» REQUIREMENT:
How many of the lines below hold the word "anonymous"? Answer only with the number.

(Beginning of SOURCE INFORMATION)

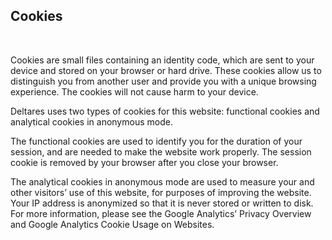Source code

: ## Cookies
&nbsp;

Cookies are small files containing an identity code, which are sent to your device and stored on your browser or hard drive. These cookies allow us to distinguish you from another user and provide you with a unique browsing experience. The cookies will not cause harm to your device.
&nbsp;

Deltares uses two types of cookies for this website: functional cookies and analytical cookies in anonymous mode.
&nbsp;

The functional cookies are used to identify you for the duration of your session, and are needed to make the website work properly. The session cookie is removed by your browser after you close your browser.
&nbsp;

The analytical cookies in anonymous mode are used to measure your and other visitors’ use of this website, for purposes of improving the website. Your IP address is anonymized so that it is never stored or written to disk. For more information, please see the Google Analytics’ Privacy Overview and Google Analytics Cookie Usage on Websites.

(End of SOURCE INFORMATION)

» REPLY:
2